23 April 2012 00:00  [Source: ICB]

Polimeri Europa is entering a historic period of change, a transition that will see the largest petrochemical producer in Italy - and one of Europe's biggest players - strengthen itself for the future.

With a new name, new identity and new focus, the company is repositioning itself as a more international, efficient and sustainable producer in a global, greener chemical sector.

Porto Torres 

The new Porto Torres site includes a third generation bio-refinery

CEO Daniele Ferrari says its identity no longer reflected the vision for the future. The company was originally named Polimeri Europa in 1995, arising from a joint venture between Enichem and Union Carbide. From March 2012, it will be rebranded as versalis to signal the change.

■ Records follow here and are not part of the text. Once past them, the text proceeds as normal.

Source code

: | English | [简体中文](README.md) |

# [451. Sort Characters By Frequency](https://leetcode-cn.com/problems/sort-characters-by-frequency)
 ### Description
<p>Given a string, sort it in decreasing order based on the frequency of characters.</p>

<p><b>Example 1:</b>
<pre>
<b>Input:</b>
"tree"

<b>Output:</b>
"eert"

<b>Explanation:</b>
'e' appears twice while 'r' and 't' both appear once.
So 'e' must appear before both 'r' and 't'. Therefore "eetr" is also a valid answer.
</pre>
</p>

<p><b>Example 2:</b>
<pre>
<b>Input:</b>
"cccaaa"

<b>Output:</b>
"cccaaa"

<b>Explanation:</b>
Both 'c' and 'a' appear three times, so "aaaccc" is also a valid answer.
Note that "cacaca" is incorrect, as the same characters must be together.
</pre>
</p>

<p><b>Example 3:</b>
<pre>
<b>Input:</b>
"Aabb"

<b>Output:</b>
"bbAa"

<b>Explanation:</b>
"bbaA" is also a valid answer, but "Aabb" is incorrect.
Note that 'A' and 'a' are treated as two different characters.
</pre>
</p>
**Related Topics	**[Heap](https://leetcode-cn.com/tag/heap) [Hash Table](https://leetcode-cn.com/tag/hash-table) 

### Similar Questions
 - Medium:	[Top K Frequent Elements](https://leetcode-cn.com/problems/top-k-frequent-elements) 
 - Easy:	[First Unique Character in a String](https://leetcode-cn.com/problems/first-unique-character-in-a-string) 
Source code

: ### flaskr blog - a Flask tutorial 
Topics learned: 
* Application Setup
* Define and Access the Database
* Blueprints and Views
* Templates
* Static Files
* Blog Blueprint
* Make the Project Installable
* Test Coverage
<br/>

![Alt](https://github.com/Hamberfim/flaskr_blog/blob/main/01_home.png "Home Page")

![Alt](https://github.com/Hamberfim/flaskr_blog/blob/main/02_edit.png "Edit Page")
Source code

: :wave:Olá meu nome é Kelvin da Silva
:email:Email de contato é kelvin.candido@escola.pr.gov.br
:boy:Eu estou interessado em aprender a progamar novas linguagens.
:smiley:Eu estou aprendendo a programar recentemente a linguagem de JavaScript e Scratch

"Europe is no longer our only focus," says Ferrari. "The new name will account for a tangible need for change and innovation; it reflects our new direction."

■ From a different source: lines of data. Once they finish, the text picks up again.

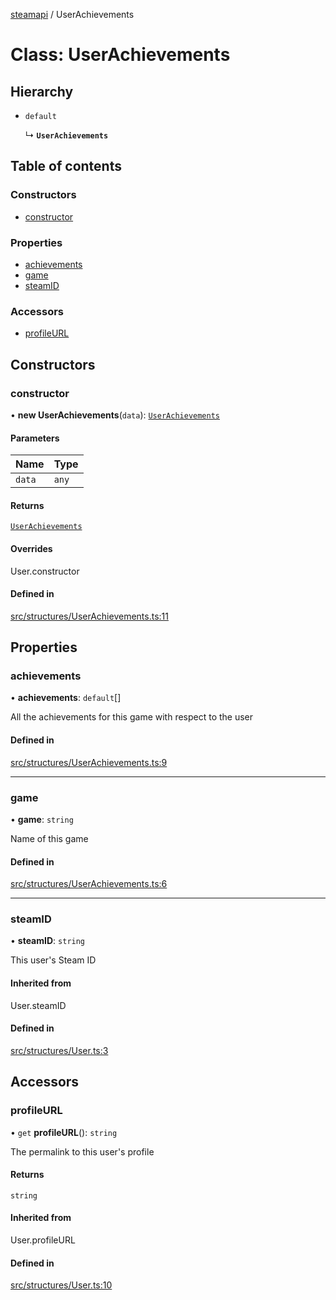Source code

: [steamapi](../README.md) / UserAchievements

# Class: UserAchievements

## Hierarchy

- `default`

  ↳ **`UserAchievements`**

## Table of contents

### Constructors

- [constructor](UserAchievements.md#constructor)

### Properties

- [achievements](UserAchievements.md#achievements)
- [game](UserAchievements.md#game)
- [steamID](UserAchievements.md#steamid)

### Accessors

- [profileURL](UserAchievements.md#profileurl)

## Constructors

### constructor

• **new UserAchievements**(`data`): [`UserAchievements`](UserAchievements.md)

#### Parameters

| Name | Type |
| :------ | :------ |
| `data` | `any` |

#### Returns

[`UserAchievements`](UserAchievements.md)

#### Overrides

User.constructor

#### Defined in

[src/structures/UserAchievements.ts:11](https://github.com/xDimGG/node-steamapi/blob/e50b622/src/structures/UserAchievements.ts#L11)

## Properties

### achievements

• **achievements**: `default`[]

All the achievements for this game with respect to the user

#### Defined in

[src/structures/UserAchievements.ts:9](https://github.com/xDimGG/node-steamapi/blob/e50b622/src/structures/UserAchievements.ts#L9)

___

### game

• **game**: `string`

Name of this game

#### Defined in

[src/structures/UserAchievements.ts:6](https://github.com/xDimGG/node-steamapi/blob/e50b622/src/structures/UserAchievements.ts#L6)

___

### steamID

• **steamID**: `string`

This user's Steam ID

#### Inherited from

User.steamID

#### Defined in

[src/structures/User.ts:3](https://github.com/xDimGG/node-steamapi/blob/e50b622/src/structures/User.ts#L3)

## Accessors

### profileURL

• `get` **profileURL**(): `string`

The permalink to this user's profile

#### Returns

`string`

#### Inherited from

User.profileURL

#### Defined in

[src/structures/User.ts:10](https://github.com/xDimGG/node-steamapi/blob/e50b622/src/structures/User.ts#L10)
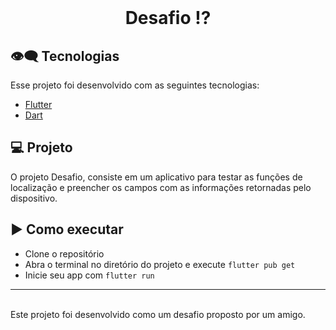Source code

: <br>
<center>
<p align="center">
  <h1> Desafio ⁉️ </h1>
</p></center>

## 👁‍🗨 Tecnologias

Esse projeto foi desenvolvido com as seguintes tecnologias:

- [Flutter](https://flutter.dev/)
- [Dart](https://dart.dev/)

## 💻 Projeto

O projeto Desafio, consiste em um aplicativo para testar as funções de localização e preencher os campos com as informações retornadas pelo dispositivo.

## ▶️ Como executar

- Clone o repositório
- Abra o terminal no diretório do projeto e execute `flutter pub get`
- Inicie seu app com `flutter run`

---
<br>
Este projeto foi desenvolvido como um desafio proposto por um amigo.
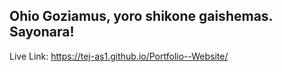 ## Ohio Goziamus, yoro shikone gaishemas. Sayonara! 

Live Link: https://tej-as1.github.io/Portfolio--Website/
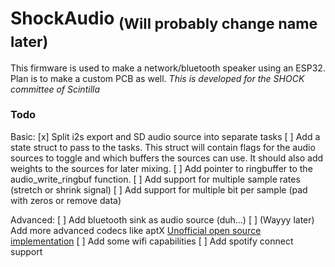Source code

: # ShockAudio <sub>(Will probably change name later)</sub>

This firmware is used to make a network/bluetooth speaker using an ESP32. Plan is to make a custom PCB as well.
*This is developed for the SHOCK committee of Scintilla*

### Todo
Basic:
[x] Split i2s export and SD audio source into separate tasks
[ ] Add a state struct to pass to the tasks. This struct will contain flags for the audio sources to toggle and which buffers the sources can use. It should also add weights to the sources for later mixing.
[ ] Add pointer to ringbuffer to the audio\_write\_ringbuf function.
[ ] Add support for multiple sample rates (stretch or shrink signal)
[ ] Add support for multiple bit per sample (pad with zeros or remove data)

Advanced:
[ ] Add bluetooth sink as audio source (duh...)
    [ ] (Wayyy later) Add more advanced codecs like aptX [Unofficial open source implementation](https://github.com/Arkq/openaptx)
[ ] Add some wifi capabilities
[ ] Add spotify connect support 
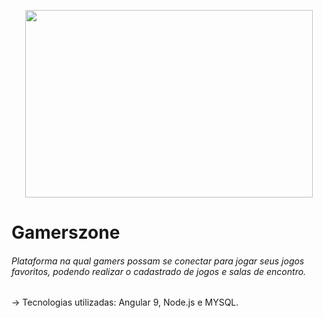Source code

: <p align="center">
  <img width="460" height="300" src="https://i.ibb.co/yd0h32G/gamerszone.png">
</p>

# Gamerszone
###### Plataforma na qual gamers possam se conectar para jogar seus jogos favoritos, podendo realizar o cadastrado de jogos e salas de encontro.

-> Tecnologias utilizadas: Angular 9, Node.js e MYSQL.
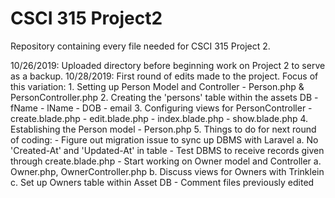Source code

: # CSCI 315 Project2
Repository containing every file needed for CSCI 315 Project 2.  

10/26/2019: Uploaded directory before beginning work on Project 2 to serve as a backup. 
10/28/2019: First round of edits made to the project. Focus of this variation:
      1. Setting up Person Model and Controller
          - Person.php & PersonController.php
      2. Creating the 'persons' table within the assets DB
          - fName
          - lName
          - DOB
          - email
      3. Configuring views for PersonController
          - create.blade.php
          - edit.blade.php
          - index.blade.php
          - show.blade.php
      4. Establishing the Person model
          - Person.php
      5. Things to do for next round of coding:
          - Figure out migration issue to sync up DBMS with Laravel 
                a. No 'Created-At' and 'Updated-At' in table
          - Test DBMS to receive records given through create.blade.php
          - Start working on Owner model and Controller
                a. Owner.php, OwnerController.php
                b. Discuss views for Owners with Trinklein
                c. Set up Owners table within Asset DB
          - Comment files previously edited
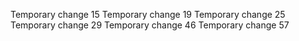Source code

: Temporary change 15
Temporary change 19
Temporary change 25
Temporary change 29
Temporary change 46
Temporary change 57
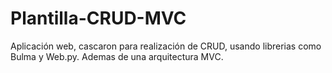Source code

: # Plantilla-CRUD-MVC
Aplicación web, cascaron para realización de CRUD, usando librerias como Bulma y Web.py. Ademas de una arquitectura MVC.
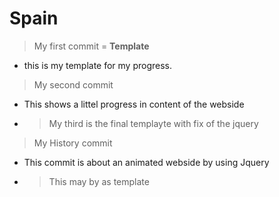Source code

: # Spain
> My first commit = **Template**
 - this is my template for my progress.
>My second commit
 - This shows a littel progress in content of the webside
 - >My third is the final templayte with fix of the jquery
>My History commit
 - This commit is about an animated webside by using Jquery
 - >This may by as template
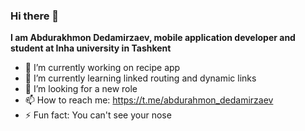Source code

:### Hi there 👋


**I am Abdurakhmon Dedamirzaev, mobile application developer and student at Inha university in Tashkent**

- 🔭 I’m currently working on recipe app
- 🌱 I’m currently learning linked routing and dynamic links
- 🤔 I’m looking for a new role
- 📫 How to reach me: https://t.me/abdurahmon_dedamirzaev
- ⚡ Fun fact: You can't see your nose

As a more market-focused business, the new entity centers around four core segments: styrenics, elastomers, polyethylene (PE) and intermediates. There will also be an increased emphasis on licensing and innovation, to help improve the company's presence in emerging markets worldwide.

"We are aligning the business units and re-organising our research and development, as well as our technologies. We are doing what makes sense in a chemical industry that wants to be competitive and international today."

Matrica, a 50:50 joint venture with Italy's Novamont, is set to revolutionize the production of bio-based materials and ensure a greener, more sustainable future for both companies.

The €500m ($670m) project consists of seven new plants and a research center at the Porto Torres complex in Sardinia. All existing production at the site will be converted from traditional fossil fuels to an integrated production chain from vegetable oil using oleaginous seeds to bio-plastics.

When complete within the next six years, it will include 350,000 tonnes/year of bio-based capacity. Versalis intends to capitalize on the synergies both in terms of production and commercial opportunities between Matrica and its other sites, says CEO Daniele Ferrari.

The first stage of the project includes the construction of a bio-refinery and a bio-lubricants facility, with another plant built in the second phase that produces bio-additives and bio-fillers for the rubber industry. Finally, the project will see larger lines introduced and a downstream plant to produce bio-plastics.

In February, Ferrari and Catia Bastiolli, CEO of Novamont, attended the inauguration of the new 700m2 Green Chemistry Research Centre and the unveiling of the logo for the Matrica project. There are plans to expand the centre to 3,500m2, when it will also be home to several pilot plants.